More likely, as Science warned on 15 March, Africa is ‘a ticking time-bomb’.footnote2 In addition to malnourishment, the fuel for such a viral explosion is the huge number of people with crippled immune systems. hiv/aids has killed 36 million Africans over the past generation, and researchers estimate that there are currently 24 million cases, along with at least 3 million suffering from the ‘white plague’, tuberculosis. Some 350 million Africans are chronically malnourished, and the number of small children whose growth has been stunted by hunger has been increasing by millions since 2000. Social distancing in mega-slums like Kibera in Kenya or Khayelitsha in South Africa is an obvious impossibility, while more than half of Africans lack access to clean water and basic sanitation.

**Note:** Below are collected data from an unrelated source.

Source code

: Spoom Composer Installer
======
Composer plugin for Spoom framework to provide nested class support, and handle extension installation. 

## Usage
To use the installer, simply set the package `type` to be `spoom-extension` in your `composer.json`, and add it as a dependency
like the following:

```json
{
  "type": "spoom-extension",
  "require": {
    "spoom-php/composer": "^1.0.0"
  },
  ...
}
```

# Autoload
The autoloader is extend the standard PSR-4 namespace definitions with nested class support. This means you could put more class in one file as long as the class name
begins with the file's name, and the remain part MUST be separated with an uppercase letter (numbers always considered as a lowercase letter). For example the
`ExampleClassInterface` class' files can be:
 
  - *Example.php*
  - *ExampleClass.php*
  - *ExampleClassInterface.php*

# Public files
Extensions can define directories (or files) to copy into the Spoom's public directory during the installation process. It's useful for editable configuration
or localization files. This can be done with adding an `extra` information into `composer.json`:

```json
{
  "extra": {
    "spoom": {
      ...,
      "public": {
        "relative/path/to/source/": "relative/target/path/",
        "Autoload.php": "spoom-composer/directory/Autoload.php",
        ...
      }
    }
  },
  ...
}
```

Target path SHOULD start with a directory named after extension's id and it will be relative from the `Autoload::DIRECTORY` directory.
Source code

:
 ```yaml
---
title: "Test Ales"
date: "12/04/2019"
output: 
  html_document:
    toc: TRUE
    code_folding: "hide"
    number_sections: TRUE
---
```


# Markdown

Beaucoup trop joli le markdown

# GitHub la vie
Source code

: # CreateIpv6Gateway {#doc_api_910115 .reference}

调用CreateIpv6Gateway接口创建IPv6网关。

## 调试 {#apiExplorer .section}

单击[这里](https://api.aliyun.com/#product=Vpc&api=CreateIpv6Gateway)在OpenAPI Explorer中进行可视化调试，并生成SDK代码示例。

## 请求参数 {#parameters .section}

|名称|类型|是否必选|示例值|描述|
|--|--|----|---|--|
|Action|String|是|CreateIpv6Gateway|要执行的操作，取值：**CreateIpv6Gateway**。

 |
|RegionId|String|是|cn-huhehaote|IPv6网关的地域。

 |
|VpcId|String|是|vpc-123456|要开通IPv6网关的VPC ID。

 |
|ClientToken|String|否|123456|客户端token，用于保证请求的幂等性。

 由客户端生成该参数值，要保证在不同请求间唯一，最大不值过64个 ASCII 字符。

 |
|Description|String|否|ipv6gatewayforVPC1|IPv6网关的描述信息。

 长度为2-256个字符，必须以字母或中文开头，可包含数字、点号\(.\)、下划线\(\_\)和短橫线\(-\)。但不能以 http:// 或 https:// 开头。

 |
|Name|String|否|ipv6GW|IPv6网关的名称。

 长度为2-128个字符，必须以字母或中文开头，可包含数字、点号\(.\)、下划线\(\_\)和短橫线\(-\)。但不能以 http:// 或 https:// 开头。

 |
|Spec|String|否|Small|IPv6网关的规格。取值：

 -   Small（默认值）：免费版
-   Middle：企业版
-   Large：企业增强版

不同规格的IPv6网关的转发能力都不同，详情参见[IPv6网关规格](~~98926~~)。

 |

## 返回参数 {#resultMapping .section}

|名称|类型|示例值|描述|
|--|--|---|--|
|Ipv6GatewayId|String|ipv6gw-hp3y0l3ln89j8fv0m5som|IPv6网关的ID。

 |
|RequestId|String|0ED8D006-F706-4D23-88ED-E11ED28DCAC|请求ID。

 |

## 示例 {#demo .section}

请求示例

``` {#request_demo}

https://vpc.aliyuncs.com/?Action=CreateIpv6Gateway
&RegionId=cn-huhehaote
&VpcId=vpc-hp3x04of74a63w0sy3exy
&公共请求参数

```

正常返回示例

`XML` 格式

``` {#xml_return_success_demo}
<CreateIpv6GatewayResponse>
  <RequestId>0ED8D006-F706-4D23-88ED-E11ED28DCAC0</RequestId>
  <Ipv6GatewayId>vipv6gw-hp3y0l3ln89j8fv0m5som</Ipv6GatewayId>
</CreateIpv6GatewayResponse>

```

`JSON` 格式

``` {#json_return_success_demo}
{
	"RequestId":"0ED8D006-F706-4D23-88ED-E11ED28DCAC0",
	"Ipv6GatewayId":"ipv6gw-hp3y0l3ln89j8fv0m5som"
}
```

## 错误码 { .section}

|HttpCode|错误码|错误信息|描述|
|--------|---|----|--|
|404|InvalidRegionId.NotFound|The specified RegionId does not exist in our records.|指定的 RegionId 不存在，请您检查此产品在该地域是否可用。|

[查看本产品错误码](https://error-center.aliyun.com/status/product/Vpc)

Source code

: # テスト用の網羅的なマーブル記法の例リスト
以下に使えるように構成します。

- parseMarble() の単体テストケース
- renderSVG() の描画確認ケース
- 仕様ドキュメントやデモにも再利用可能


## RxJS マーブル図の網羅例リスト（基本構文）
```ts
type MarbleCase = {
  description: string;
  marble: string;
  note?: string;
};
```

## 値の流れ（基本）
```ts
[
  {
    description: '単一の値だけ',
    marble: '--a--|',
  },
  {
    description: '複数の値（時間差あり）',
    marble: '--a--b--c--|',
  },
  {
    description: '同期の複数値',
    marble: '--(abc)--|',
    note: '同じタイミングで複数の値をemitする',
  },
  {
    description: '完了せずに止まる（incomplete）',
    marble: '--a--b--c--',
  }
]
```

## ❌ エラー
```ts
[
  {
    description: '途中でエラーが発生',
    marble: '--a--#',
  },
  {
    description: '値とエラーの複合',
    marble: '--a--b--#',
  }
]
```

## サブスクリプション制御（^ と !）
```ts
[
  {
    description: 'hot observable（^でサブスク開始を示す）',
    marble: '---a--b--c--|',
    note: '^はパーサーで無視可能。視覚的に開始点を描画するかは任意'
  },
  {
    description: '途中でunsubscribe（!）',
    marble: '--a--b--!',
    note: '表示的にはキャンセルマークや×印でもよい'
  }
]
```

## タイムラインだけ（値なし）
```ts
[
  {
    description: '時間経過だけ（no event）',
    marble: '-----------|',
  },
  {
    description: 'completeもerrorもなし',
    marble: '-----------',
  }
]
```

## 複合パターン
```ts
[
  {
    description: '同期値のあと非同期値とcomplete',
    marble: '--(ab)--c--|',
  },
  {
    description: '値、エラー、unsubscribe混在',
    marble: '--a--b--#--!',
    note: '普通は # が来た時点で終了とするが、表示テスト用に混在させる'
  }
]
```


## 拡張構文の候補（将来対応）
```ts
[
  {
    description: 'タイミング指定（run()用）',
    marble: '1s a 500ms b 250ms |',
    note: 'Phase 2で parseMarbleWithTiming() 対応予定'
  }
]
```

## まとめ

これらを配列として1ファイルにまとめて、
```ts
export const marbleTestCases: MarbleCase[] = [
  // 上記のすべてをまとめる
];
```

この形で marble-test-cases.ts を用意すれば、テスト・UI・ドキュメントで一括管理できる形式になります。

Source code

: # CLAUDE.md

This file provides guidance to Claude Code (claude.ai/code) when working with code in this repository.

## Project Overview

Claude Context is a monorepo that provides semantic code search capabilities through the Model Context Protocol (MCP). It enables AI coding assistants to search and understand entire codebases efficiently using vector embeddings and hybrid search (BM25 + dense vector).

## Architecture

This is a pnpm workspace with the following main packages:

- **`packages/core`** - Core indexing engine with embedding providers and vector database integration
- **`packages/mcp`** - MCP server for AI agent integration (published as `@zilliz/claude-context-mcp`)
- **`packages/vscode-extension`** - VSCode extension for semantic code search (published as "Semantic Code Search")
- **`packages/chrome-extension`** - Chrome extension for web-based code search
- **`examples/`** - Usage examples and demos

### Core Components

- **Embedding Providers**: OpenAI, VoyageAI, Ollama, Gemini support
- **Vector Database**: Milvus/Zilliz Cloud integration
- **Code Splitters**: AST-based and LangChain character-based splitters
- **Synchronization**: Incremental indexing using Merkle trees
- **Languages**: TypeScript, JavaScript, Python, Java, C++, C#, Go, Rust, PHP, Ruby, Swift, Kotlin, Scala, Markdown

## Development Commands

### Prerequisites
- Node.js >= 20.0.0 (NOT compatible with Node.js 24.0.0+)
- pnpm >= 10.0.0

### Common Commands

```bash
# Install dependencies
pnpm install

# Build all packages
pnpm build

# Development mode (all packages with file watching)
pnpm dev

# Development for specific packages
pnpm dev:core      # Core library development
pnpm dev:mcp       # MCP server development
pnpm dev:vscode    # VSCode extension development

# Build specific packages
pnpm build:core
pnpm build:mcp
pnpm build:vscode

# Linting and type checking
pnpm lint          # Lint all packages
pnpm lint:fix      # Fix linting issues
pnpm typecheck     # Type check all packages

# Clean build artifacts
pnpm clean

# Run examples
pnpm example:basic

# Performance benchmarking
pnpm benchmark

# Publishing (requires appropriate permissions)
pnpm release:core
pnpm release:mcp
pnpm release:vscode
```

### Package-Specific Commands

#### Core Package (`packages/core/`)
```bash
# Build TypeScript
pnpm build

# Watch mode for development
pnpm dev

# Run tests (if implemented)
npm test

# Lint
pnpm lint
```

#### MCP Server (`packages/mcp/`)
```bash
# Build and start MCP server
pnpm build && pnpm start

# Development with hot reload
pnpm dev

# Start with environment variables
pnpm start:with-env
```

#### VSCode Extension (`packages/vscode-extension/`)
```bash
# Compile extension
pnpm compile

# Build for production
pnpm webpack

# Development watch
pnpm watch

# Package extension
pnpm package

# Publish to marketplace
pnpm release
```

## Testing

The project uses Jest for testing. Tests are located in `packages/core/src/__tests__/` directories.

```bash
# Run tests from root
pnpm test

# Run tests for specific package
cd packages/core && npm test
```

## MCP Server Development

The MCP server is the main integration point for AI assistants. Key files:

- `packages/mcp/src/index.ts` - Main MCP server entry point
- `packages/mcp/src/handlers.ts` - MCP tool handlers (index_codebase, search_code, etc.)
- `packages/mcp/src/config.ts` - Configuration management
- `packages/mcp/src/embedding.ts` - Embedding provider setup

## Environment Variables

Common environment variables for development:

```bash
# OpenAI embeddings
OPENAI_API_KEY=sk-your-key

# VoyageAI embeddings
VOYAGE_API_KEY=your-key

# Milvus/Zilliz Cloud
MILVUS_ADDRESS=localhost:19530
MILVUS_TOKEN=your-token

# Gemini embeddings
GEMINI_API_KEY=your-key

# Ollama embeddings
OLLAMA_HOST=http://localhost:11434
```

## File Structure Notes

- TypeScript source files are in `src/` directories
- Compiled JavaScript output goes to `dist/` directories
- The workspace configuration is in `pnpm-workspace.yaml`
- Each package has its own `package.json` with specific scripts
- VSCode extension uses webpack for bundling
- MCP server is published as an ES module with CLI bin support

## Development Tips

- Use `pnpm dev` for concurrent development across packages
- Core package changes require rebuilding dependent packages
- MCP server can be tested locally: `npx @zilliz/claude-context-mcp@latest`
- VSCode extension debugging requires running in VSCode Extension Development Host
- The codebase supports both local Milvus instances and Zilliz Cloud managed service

Additionally, five of the six nations with the world’s worst healthcare are in Africa, including the most populous, Nigeria. Kenya, a country well-known for exporting nurses and doctors, has exactly 130 icu beds and 200 certified icu nurses to greet the arrival of covid-19.
A year from now we may look back in admiration at China’s success in containing the pandemic—and in horror at the us’s failure. (I’m making the heroic assumption that China’s declaration of rapidly declining transmission is more or less accurate.) The inability of us institutions to keep Pandora’s Box closed is hardly a surprise. Since 2000 we’ve repeatedly seen breakdowns in frontline healthcare. Both the 2009 and 2018 flu seasons, for instance, overwhelmed hospitals across the country, exposing the drastic shortage of hospital beds after years of profit-driven cutbacks of in-patient capacity. The crisis dates back to the corporate offensive that brought Reagan to power and converted leading Democrats into neoliberal mouthpieces. According to the American Hospital Association, the number of in-patient hospital beds declined by an extraordinary 39 per cent between 1981 and 1999. The aim of this reduction was to raise profits by increasing ‘census’ (the number of occupied beds). But management’s goal of 90 per cent occupancy meant that hospitals no longer had capacity to absorb patient influx during epidemics and medical emergencies.